◆ **Problem description**
Everything from the first line of the entries through the line containing "For coordinate sets" is to be retyped exactly, and nothing beyond it.

** Opening Information block **

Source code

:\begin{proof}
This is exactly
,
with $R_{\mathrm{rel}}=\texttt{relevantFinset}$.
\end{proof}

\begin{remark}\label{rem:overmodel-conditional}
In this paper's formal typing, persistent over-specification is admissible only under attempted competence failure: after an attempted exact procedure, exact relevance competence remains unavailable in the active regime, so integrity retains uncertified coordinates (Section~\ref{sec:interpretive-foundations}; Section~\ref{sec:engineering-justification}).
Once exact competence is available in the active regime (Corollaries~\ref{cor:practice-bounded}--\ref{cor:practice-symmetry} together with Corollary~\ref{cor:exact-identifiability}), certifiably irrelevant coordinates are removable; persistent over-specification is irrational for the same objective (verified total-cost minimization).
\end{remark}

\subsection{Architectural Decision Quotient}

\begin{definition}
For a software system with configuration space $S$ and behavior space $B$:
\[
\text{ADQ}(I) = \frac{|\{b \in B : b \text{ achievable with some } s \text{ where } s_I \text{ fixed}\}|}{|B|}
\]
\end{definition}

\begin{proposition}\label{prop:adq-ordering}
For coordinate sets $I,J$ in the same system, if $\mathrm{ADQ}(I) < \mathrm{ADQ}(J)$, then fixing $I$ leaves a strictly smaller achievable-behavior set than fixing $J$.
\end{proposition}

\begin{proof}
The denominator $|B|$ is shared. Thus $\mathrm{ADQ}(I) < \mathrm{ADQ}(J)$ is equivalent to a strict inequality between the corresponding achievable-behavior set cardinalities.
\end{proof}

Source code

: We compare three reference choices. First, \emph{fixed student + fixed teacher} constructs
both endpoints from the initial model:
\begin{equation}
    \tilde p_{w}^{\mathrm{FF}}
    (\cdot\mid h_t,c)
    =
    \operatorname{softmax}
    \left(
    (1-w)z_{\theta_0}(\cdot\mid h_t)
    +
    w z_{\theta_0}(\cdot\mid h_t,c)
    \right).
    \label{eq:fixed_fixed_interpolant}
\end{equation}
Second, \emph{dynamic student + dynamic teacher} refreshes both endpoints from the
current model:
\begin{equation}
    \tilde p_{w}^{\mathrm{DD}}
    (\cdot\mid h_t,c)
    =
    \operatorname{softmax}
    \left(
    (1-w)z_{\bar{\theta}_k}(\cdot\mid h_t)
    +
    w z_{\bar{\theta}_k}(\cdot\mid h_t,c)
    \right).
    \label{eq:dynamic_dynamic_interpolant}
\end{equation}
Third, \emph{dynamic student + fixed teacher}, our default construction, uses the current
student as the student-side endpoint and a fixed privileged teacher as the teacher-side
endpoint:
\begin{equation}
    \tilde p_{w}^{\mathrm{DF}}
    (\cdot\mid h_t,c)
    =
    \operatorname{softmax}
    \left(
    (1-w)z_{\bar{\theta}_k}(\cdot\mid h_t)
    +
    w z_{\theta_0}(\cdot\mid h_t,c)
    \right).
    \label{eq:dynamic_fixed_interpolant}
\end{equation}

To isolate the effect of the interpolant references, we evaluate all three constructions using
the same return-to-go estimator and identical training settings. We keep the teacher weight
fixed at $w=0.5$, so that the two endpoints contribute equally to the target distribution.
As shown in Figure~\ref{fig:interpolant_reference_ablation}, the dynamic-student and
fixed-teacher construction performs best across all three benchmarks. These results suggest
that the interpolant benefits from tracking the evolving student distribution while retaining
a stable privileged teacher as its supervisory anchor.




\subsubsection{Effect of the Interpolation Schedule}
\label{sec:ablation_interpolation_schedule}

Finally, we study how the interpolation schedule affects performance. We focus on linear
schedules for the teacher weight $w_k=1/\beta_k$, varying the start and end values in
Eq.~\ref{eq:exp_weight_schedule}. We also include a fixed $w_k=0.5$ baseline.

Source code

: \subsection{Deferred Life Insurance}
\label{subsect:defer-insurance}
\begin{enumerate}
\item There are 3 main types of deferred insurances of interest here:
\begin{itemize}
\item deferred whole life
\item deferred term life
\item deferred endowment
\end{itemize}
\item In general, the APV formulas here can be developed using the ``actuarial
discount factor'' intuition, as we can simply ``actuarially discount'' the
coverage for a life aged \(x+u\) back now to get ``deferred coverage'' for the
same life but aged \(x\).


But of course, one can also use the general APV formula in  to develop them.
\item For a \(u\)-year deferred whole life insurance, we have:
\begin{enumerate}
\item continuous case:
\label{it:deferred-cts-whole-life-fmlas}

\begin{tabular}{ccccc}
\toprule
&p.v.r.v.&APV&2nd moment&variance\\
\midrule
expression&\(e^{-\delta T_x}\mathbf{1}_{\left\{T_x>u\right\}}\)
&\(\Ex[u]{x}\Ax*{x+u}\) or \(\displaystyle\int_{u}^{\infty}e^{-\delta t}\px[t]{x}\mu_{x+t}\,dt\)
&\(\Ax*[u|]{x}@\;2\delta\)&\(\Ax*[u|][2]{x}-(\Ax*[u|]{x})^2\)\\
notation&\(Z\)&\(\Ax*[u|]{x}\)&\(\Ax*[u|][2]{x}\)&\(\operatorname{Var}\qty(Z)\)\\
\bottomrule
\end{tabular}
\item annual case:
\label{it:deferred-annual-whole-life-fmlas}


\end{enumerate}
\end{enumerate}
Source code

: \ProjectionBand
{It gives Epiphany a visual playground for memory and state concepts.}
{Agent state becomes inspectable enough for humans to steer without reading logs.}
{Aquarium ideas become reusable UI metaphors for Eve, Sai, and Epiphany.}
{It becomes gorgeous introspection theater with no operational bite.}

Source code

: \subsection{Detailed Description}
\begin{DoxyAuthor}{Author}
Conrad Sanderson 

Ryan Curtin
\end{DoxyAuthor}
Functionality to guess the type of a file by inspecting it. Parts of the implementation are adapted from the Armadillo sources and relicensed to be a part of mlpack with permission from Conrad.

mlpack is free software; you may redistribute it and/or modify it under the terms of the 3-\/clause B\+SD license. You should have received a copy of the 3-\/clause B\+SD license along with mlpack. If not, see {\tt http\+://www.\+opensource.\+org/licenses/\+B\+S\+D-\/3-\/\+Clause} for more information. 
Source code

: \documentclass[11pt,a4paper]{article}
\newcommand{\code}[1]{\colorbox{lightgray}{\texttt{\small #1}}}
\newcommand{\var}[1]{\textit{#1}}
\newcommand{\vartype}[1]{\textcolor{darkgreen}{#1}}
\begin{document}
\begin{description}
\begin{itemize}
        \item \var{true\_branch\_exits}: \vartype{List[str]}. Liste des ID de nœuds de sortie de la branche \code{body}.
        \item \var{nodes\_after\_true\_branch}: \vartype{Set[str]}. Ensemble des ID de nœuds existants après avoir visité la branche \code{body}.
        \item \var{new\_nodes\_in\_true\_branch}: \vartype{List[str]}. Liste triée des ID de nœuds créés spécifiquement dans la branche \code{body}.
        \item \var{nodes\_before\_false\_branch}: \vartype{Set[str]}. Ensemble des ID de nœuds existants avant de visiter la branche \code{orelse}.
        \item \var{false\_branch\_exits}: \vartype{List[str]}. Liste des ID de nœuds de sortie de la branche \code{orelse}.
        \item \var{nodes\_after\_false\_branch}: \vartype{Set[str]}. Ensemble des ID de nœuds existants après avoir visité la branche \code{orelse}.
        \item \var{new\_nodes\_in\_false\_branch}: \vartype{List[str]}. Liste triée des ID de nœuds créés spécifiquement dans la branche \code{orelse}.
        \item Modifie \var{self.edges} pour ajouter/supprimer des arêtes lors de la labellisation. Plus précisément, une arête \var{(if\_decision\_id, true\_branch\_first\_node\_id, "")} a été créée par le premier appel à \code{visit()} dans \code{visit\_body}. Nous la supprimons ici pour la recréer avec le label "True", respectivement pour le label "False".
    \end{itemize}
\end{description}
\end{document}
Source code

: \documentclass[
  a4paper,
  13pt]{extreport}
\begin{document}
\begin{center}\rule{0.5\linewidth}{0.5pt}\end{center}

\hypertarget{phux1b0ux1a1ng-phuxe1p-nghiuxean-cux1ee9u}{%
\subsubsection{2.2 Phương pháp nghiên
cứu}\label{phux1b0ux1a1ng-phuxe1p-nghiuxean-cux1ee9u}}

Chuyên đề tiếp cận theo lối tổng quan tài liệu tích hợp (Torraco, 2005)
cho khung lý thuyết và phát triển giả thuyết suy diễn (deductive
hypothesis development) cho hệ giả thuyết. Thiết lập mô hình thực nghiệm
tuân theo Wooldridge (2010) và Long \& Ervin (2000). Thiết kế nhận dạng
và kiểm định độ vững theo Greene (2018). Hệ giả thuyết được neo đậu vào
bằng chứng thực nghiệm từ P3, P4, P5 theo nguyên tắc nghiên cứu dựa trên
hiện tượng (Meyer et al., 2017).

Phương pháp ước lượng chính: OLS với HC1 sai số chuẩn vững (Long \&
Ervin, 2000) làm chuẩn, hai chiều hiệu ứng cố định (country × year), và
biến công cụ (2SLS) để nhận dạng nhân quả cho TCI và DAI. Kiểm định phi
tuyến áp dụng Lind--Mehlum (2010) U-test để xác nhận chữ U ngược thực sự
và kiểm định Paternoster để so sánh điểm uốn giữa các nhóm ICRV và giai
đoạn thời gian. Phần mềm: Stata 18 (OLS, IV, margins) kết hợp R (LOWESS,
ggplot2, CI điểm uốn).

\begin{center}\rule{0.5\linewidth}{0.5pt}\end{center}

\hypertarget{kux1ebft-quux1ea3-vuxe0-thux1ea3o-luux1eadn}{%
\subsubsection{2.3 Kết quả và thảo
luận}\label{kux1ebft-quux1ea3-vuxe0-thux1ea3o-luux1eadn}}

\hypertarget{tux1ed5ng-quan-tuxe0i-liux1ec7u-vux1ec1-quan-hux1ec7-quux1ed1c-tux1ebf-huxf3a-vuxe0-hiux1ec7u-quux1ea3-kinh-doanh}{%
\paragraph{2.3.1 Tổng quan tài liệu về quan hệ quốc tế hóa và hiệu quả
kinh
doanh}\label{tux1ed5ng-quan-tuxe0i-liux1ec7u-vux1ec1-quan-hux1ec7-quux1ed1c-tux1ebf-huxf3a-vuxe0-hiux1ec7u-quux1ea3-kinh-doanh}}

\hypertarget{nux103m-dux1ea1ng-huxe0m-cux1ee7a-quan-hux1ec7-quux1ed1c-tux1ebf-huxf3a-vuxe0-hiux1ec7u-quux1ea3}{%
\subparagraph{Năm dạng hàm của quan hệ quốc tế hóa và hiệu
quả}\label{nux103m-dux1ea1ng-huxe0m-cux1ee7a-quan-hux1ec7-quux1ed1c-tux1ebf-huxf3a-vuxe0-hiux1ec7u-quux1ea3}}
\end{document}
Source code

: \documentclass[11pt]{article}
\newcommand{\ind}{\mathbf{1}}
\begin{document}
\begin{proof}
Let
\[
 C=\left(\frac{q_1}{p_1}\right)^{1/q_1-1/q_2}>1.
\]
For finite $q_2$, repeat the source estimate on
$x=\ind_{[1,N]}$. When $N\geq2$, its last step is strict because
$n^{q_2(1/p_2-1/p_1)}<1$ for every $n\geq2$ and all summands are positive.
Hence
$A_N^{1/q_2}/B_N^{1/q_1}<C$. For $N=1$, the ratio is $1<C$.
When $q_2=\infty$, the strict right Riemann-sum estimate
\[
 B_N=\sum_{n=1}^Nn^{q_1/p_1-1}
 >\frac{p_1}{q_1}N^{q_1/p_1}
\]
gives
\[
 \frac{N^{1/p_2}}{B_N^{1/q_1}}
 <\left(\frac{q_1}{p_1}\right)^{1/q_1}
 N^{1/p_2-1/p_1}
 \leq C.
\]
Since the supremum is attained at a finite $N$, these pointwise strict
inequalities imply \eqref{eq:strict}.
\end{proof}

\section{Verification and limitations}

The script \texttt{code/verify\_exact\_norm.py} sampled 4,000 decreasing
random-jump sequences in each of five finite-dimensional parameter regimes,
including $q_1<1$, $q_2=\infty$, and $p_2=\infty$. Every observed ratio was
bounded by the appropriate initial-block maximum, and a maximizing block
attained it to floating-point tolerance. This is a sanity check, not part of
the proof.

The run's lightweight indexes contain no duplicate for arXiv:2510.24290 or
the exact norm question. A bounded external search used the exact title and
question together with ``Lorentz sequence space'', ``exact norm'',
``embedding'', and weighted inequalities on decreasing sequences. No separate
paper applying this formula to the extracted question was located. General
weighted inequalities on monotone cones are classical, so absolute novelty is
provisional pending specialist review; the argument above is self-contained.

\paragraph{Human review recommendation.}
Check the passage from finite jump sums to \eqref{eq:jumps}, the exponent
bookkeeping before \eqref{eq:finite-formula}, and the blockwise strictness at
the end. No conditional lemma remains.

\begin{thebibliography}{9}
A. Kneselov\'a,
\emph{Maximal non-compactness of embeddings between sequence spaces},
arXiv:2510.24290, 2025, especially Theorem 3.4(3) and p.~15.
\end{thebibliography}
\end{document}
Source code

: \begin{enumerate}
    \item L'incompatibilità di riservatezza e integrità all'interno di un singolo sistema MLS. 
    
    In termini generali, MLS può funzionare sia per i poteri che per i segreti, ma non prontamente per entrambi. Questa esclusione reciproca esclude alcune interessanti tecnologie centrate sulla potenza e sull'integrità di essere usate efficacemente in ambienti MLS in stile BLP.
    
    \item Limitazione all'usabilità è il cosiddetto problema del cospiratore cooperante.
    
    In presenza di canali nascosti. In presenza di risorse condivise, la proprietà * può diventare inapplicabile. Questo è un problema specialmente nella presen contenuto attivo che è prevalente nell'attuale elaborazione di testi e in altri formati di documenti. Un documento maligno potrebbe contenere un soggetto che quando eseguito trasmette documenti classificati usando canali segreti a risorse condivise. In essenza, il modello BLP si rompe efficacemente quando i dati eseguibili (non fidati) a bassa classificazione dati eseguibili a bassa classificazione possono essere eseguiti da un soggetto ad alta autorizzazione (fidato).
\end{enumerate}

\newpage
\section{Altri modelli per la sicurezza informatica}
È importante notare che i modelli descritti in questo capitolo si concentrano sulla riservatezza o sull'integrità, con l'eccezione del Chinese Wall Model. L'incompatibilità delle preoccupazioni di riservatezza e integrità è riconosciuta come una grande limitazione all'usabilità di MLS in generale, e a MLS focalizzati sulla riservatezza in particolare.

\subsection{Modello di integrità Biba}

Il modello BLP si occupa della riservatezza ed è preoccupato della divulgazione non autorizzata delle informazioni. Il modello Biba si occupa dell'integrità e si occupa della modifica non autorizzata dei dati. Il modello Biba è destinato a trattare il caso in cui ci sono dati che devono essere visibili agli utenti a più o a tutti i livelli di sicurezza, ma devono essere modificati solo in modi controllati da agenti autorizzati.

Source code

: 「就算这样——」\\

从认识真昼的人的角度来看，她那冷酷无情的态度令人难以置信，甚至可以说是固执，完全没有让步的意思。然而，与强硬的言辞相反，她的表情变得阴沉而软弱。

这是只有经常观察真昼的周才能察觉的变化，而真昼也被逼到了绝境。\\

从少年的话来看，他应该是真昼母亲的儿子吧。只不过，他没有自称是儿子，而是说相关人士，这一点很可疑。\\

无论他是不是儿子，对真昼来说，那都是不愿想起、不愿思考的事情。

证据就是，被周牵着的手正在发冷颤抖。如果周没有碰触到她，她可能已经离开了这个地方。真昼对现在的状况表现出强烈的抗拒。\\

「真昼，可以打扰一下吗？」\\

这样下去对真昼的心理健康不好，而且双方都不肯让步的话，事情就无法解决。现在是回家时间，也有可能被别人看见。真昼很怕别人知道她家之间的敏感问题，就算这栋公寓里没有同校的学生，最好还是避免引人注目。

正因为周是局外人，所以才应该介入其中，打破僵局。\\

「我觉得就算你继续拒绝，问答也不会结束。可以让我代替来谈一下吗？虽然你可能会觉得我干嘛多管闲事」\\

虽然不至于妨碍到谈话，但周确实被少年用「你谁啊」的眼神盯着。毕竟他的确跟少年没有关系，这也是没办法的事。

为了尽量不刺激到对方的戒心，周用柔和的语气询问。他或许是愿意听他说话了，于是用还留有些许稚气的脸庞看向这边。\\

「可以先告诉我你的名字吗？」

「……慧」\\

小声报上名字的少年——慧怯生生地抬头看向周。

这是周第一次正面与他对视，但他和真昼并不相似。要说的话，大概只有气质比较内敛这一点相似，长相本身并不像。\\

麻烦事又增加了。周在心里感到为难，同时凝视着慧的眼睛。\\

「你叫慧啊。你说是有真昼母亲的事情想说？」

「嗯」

** Closing Information block **

◆ **Answer section**
Source code

:\begin{proof}
This is exactly
,
with $R_{\mathrm{rel}}=\texttt{relevantFinset}$.
\end{proof}

\begin{remark}\label{rem:overmodel-conditional}
In this paper's formal typing, persistent over-specification is admissible only under attempted competence failure: after an attempted exact procedure, exact relevance competence remains unavailable in the active regime, so integrity retains uncertified coordinates (Section~\ref{sec:interpretive-foundations}; Section~\ref{sec:engineering-justification}).
Once exact competence is available in the active regime (Corollaries~\ref{cor:practice-bounded}--\ref{cor:practice-symmetry} together with Corollary~\ref{cor:exact-identifiability}), certifiably irrelevant coordinates are removable; persistent over-specification is irrational for the same objective (verified total-cost minimization).
\end{remark}

\subsection{Architectural Decision Quotient}

\begin{definition}
For a software system with configuration space $S$ and behavior space $B$:
\[
\text{ADQ}(I) = \frac{|\{b \in B : b \text{ achievable with some } s \text{ where } s_I \text{ fixed}\}|}{|B|}
\]
\end{definition}

\begin{proposition}\label{prop:adq-ordering}
For coordinate sets $I,J$ in the same system, if $\mathrm{ADQ}(I) < \mathrm{ADQ}(J)$, then fixing $I$ leaves a strictly smaller achievable-behavior set than fixing $J$.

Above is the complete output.